Cuento ambientado en la época colonial
Texto: Belén Barrios
Foto: Internet
Salvador Balmaceda era mi tercera huida, en ese momento, con gusto a un último intento desesperado de Maria Elodia, mi madre, para unirme en «dulce matrimonio como Dios manda», tal como lo decía ella.
Pues ya había llegado mi hora, las manecillas del reloj habían marcado mi partida hace ya mucho tiempo y yo me había manejado para atascarlas a mi favor, hasta 10 meses antes de mi cumpleaños número 15.
No fue tarea fácil evitar los previos “emparejamientos” que habían organizado mis padres, ya que el objetivo primordial de esta familia, de apellido de rancio abolengo, era unir a su bella y silente hija, Máxima Adelina, con alguien de apellido ilustre.
El primer caballero que me habían presentado, llamado Orencio, sí, era físicamente atractivo, pero esa no era la cualidad resaltante para mi madre: su herencia era mucho más interesante.
El segundo pretendiente, cuyo nombre ya ni me acuerdo, a pesar de tener un perfil casi idéntico al soltero que lo precedió, presentó un aire de inseguridad, fue más callado y reservado, delatando que también era víctima de dicha forzada unión pero ya se había acostumbrado a la idea.
Lo que me facilitaba evitar estos compromisos, era que yo no era la única hija que debían sacar de la casa para los 13, idealmente.
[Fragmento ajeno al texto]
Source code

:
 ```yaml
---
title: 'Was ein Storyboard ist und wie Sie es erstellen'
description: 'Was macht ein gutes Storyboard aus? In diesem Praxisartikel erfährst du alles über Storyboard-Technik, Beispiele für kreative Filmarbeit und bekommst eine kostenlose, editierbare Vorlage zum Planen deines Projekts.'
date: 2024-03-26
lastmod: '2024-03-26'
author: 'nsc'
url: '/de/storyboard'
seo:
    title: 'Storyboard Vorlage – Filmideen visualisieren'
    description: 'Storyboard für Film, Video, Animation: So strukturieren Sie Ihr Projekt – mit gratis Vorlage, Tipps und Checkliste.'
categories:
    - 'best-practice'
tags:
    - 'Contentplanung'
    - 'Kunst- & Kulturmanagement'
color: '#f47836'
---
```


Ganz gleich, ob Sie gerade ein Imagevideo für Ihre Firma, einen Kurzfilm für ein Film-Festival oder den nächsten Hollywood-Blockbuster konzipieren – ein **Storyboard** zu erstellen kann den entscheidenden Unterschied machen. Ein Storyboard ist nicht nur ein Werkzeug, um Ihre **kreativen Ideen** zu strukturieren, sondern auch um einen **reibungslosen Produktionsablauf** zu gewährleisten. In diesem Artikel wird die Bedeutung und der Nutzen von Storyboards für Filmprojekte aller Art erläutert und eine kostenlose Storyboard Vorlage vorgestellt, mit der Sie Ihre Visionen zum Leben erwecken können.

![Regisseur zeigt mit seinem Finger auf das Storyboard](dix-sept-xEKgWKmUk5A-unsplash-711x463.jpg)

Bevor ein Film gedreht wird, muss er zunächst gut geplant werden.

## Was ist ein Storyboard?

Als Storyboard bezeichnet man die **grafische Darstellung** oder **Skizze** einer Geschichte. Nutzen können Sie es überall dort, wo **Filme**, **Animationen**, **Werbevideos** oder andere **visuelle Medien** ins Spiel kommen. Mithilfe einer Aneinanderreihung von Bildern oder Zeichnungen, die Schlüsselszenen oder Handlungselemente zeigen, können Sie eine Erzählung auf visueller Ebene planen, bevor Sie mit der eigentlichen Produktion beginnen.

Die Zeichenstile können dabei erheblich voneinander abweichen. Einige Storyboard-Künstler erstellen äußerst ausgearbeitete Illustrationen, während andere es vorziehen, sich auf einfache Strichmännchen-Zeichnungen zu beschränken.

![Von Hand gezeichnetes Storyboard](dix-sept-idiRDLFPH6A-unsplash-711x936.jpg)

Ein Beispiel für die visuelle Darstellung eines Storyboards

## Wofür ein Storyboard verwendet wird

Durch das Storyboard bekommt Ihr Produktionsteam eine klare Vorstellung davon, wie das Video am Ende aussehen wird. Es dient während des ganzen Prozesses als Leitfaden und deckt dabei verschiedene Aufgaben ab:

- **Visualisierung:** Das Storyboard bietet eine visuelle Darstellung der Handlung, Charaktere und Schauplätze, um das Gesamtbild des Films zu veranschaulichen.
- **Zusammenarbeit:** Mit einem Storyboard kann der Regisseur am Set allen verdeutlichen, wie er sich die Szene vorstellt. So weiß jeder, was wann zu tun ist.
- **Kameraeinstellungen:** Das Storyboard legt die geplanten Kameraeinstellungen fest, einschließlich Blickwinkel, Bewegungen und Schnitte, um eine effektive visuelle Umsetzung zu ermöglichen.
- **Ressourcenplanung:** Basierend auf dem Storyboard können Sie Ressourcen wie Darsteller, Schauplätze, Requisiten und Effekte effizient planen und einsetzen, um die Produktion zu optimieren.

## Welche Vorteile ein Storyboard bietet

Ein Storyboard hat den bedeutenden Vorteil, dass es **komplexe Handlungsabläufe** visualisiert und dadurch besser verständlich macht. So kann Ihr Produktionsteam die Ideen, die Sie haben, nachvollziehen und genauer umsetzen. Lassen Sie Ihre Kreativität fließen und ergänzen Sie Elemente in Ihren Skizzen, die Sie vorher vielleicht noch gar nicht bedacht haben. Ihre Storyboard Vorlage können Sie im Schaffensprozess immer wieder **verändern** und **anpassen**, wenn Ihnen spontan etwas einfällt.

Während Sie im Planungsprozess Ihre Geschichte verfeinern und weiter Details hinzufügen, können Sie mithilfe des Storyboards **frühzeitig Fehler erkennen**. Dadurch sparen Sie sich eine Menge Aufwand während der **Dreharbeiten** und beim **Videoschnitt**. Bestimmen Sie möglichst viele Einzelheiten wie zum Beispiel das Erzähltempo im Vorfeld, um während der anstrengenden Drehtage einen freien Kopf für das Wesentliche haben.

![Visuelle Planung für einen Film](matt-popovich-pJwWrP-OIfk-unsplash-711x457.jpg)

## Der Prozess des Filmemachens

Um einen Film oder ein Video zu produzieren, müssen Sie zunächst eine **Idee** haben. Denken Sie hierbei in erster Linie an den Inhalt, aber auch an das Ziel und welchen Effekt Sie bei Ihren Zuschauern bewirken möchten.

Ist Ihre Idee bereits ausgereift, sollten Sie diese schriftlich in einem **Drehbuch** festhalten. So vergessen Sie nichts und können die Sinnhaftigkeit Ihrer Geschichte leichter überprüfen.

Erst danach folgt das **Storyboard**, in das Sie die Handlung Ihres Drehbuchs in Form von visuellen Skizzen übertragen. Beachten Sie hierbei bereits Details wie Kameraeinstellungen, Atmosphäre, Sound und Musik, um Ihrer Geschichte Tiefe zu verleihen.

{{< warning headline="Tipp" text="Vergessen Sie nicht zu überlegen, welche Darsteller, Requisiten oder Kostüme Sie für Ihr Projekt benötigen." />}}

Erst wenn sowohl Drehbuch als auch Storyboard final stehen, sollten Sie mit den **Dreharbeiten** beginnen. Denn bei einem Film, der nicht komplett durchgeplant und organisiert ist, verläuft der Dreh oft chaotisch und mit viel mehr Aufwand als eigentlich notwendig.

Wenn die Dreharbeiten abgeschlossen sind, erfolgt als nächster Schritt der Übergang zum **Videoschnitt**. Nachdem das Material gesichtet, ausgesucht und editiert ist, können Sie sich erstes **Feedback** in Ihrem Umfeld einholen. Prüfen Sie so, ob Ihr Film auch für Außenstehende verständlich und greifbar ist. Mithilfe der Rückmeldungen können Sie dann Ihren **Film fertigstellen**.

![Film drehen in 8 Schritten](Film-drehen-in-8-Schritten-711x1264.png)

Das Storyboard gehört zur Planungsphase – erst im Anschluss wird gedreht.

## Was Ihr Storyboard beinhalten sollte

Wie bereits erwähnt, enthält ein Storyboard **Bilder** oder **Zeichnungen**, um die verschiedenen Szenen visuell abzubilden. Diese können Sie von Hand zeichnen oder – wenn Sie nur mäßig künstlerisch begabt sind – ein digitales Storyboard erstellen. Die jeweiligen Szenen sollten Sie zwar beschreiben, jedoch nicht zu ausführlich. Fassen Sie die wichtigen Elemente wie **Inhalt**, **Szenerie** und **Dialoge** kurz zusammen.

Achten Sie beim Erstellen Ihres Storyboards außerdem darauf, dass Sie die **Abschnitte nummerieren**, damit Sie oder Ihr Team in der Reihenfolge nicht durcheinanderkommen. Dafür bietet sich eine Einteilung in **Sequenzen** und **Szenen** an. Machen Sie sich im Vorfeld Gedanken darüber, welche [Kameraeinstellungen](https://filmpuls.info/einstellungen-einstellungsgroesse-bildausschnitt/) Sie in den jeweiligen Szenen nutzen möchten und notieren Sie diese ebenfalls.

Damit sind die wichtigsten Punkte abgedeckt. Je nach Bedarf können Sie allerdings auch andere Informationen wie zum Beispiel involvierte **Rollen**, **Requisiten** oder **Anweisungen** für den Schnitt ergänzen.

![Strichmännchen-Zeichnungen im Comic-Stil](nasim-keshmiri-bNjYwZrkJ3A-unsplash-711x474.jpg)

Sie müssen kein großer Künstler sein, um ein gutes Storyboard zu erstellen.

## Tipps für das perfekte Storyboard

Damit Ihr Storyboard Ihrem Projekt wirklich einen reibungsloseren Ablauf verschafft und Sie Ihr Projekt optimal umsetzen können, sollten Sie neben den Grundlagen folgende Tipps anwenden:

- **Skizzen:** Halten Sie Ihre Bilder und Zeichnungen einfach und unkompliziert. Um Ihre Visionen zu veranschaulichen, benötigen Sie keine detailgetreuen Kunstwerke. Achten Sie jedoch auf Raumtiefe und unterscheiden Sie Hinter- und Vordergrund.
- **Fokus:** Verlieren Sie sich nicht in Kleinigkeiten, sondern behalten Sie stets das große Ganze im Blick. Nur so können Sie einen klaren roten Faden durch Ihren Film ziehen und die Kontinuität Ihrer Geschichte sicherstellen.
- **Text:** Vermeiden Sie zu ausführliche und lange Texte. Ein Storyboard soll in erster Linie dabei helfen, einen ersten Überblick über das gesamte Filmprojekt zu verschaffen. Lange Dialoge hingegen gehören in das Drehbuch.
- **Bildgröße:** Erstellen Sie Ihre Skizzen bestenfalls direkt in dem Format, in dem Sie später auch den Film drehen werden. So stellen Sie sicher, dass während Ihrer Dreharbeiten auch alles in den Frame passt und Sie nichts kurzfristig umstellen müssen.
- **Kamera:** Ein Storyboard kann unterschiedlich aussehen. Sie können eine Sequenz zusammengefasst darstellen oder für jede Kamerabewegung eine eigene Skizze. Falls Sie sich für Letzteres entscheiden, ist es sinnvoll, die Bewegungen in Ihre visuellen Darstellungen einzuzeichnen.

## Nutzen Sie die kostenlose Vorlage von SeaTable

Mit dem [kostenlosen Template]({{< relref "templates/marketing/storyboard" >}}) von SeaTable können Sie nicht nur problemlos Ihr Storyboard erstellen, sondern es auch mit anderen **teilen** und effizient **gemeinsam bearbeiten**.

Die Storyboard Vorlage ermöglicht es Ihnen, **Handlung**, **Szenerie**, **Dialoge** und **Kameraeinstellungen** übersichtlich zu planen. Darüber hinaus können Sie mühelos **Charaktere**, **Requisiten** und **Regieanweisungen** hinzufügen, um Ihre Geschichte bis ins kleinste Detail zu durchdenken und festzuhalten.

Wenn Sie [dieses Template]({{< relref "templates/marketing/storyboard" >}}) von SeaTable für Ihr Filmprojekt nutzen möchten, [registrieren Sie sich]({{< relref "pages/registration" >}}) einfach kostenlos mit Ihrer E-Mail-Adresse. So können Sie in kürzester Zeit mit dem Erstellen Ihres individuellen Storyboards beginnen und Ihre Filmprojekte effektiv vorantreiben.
Para la mala suerte de mis padres, se encontraban con dos hijas bastante difíciles de emparejar, ya que en cuanto se tratase de Tadea, bueno… era una chica muy dulce y habilidosa en los quehaceres del hogar, pero las primeras impresiones no eran lo suyo…digamos que, definitivamente era hija de su padre, no le cabían dudas a nadie y, para colmo, los chicos que notaban su belleza exótica le llegaban a los talones.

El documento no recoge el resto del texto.